Work order
Print out the data exactly, keeping every image out of it.

----

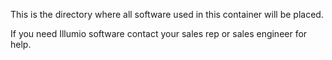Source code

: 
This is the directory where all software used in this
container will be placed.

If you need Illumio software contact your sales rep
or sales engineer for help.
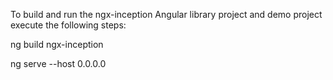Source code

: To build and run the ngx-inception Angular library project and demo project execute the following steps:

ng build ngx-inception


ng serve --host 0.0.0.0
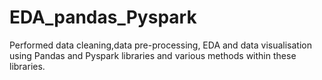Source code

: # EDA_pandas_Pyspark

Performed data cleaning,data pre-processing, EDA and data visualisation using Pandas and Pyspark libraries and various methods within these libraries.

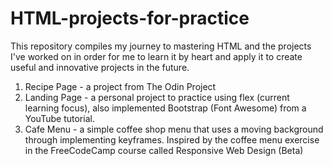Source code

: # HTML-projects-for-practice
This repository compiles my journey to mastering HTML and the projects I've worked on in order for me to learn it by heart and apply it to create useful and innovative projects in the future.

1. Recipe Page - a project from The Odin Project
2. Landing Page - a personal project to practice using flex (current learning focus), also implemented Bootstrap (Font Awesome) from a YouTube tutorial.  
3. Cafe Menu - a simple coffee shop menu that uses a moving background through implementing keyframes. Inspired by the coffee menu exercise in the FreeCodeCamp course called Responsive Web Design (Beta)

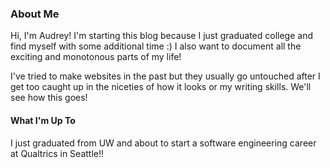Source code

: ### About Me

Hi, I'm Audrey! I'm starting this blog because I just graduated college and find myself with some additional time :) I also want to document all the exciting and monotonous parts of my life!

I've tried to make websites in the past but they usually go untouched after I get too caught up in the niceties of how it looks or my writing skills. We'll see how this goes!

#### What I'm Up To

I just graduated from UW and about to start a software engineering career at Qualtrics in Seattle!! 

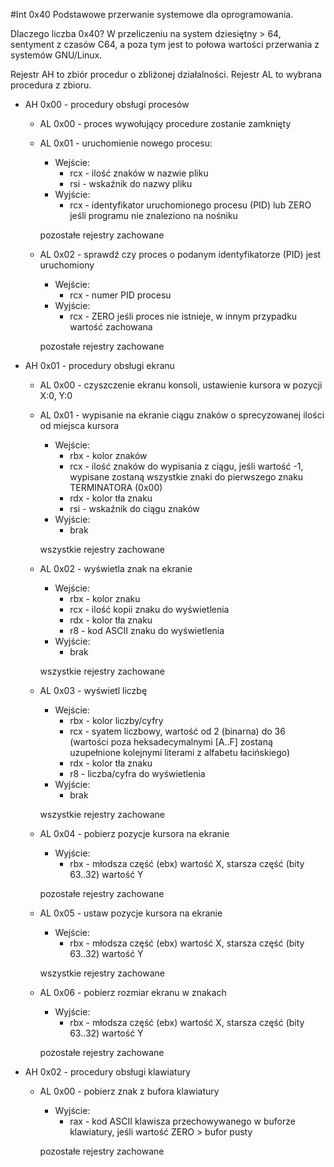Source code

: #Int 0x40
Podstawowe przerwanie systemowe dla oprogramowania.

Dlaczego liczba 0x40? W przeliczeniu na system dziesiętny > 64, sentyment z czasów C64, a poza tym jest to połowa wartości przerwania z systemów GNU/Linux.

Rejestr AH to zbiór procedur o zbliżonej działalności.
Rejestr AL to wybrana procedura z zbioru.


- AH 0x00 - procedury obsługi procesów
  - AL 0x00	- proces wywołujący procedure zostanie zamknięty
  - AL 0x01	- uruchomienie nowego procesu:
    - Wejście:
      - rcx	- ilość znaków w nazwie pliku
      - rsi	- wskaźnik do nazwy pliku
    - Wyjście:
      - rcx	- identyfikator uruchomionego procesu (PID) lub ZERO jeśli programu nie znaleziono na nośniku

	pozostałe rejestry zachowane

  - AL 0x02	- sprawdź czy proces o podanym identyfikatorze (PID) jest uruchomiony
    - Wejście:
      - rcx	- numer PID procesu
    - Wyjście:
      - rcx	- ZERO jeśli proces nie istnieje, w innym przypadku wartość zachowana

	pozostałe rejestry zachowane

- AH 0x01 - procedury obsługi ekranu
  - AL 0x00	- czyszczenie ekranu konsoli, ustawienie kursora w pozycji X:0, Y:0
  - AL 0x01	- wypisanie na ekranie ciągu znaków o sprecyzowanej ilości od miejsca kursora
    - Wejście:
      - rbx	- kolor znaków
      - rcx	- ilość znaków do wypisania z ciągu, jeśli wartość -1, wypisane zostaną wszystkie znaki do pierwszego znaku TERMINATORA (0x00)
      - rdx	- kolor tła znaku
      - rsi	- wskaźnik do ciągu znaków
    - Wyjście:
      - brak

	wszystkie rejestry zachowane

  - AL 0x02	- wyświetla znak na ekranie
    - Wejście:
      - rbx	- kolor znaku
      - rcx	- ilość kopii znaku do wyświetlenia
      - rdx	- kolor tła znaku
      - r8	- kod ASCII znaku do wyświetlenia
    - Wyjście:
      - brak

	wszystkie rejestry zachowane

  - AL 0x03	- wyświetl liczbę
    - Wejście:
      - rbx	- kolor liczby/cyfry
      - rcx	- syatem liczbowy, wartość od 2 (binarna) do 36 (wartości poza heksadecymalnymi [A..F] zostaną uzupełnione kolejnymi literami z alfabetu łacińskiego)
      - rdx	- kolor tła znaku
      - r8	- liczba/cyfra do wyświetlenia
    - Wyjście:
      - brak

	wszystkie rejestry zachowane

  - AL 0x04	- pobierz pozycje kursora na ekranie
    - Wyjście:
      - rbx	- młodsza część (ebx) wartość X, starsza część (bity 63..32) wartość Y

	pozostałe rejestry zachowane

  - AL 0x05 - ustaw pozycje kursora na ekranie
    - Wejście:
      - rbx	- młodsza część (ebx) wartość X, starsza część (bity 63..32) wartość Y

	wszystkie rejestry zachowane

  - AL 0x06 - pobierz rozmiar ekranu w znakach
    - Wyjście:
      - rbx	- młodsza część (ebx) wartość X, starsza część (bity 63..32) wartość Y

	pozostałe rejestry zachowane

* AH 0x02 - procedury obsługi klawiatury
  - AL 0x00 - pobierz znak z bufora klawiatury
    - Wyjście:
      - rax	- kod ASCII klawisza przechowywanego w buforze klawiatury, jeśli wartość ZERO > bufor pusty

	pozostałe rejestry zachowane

----

Your response
Source code

: 
This is the directory where all software used in this
container will be placed.

If you need Illumio software contact your sales rep
or sales engineer for help.
Source code

: To build and run the ngx-inception Angular library project and demo project execute the following steps:

ng build ngx-inception


ng serve --host 0.0.0.0
Source code

: # EDA_pandas_Pyspark

Performed data cleaning,data pre-processing, EDA and data visualisation using Pandas and Pyspark libraries and various methods within these libraries.

Source code

: # HTML-projects-for-practice
This repository compiles my journey to mastering HTML and the projects I've worked on in order for me to learn it by heart and apply it to create useful and innovative projects in the future.

1. Recipe Page - a project from The Odin Project
2. Landing Page - a personal project to practice using flex (current learning focus), also implemented Bootstrap (Font Awesome) from a YouTube tutorial.  
3. Cafe Menu - a simple coffee shop menu that uses a moving background through implementing keyframes. Inspired by the coffee menu exercise in the FreeCodeCamp course called Responsive Web Design (Beta)

Source code

: ### About Me

Hi, I'm Audrey! I'm starting this blog because I just graduated college and find myself with some additional time :) I also want to document all the exciting and monotonous parts of my life!

I've tried to make websites in the past but they usually go untouched after I get too caught up in the niceties of how it looks or my writing skills. We'll see how this goes!

#### What I'm Up To

I just graduated from UW and about to start a software engineering career at Qualtrics in Seattle!! 

Source code

: #Int 0x40
Podstawowe przerwanie systemowe dla oprogramowania.

Dlaczego liczba 0x40? W przeliczeniu na system dziesiętny > 64, sentyment z czasów C64, a poza tym jest to połowa wartości przerwania z systemów GNU/Linux.

Rejestr AH to zbiór procedur o zbliżonej działalności.
Rejestr AL to wybrana procedura z zbioru.


- AH 0x00 - procedury obsługi procesów
  - AL 0x00	- proces wywołujący procedure zostanie zamknięty
  - AL 0x01	- uruchomienie nowego procesu:
    - Wejście:
      - rcx	- ilość znaków w nazwie pliku
      - rsi	- wskaźnik do nazwy pliku
    - Wyjście:
      - rcx	- identyfikator uruchomionego procesu (PID) lub ZERO jeśli programu nie znaleziono na nośniku

	pozostałe rejestry zachowane

  - AL 0x02	- sprawdź czy proces o podanym identyfikatorze (PID) jest uruchomiony
    - Wejście:
      - rcx	- numer PID procesu
    - Wyjście:
      - rcx	- ZERO jeśli proces nie istnieje, w innym przypadku wartość zachowana

	pozostałe rejestry zachowane

- AH 0x01 - procedury obsługi ekranu
  - AL 0x00	- czyszczenie ekranu konsoli, ustawienie kursora w pozycji X:0, Y:0
  - AL 0x01	- wypisanie na ekranie ciągu znaków o sprecyzowanej ilości od miejsca kursora
    - Wejście:
      - rbx	- kolor znaków
      - rcx	- ilość znaków do wypisania z ciągu, jeśli wartość -1, wypisane zostaną wszystkie znaki do pierwszego znaku TERMINATORA (0x00)
      - rdx	- kolor tła znaku
      - rsi	- wskaźnik do ciągu znaków
    - Wyjście:
      - brak

	wszystkie rejestry zachowane

  - AL 0x02	- wyświetla znak na ekranie
    - Wejście:
      - rbx	- kolor znaku
      - rcx	- ilość kopii znaku do wyświetlenia
      - rdx	- kolor tła znaku
      - r8	- kod ASCII znaku do wyświetlenia
    - Wyjście:
      - brak

	wszystkie rejestry zachowane

  - AL 0x03	- wyświetl liczbę
    - Wejście:
      - rbx	- kolor liczby/cyfry
      - rcx	- syatem liczbowy, wartość od 2 (binarna) do 36 (wartości poza heksadecymalnymi [A..F] zostaną uzupełnione kolejnymi literami z alfabetu łacińskiego)
      - rdx	- kolor tła znaku
      - r8	- liczba/cyfra do wyświetlenia
    - Wyjście:
      - brak

	wszystkie rejestry zachowane

  - AL 0x04	- pobierz pozycje kursora na ekranie
    - Wyjście:
      - rbx	- młodsza część (ebx) wartość X, starsza część (bity 63..32) wartość Y

	pozostałe rejestry zachowane

  - AL 0x05 - ustaw pozycje kursora na ekranie
    - Wejście:
      - rbx	- młodsza część (ebx) wartość X, starsza część (bity 63..32) wartość Y

	wszystkie rejestry zachowane

  - AL 0x06 - pobierz rozmiar ekranu w znakach
    - Wyjście:
      - rbx	- młodsza część (ebx) wartość X, starsza część (bity 63..32) wartość Y

	pozostałe rejestry zachowane

* AH 0x02 - procedury obsługi klawiatury
  - AL 0x00 - pobierz znak z bufora klawiatury
    - Wyjście:
      - rax	- kod ASCII klawisza przechowywanego w buforze klawiatury, jeśli wartość ZERO > bufor pusty

	pozostałe rejestry zachowane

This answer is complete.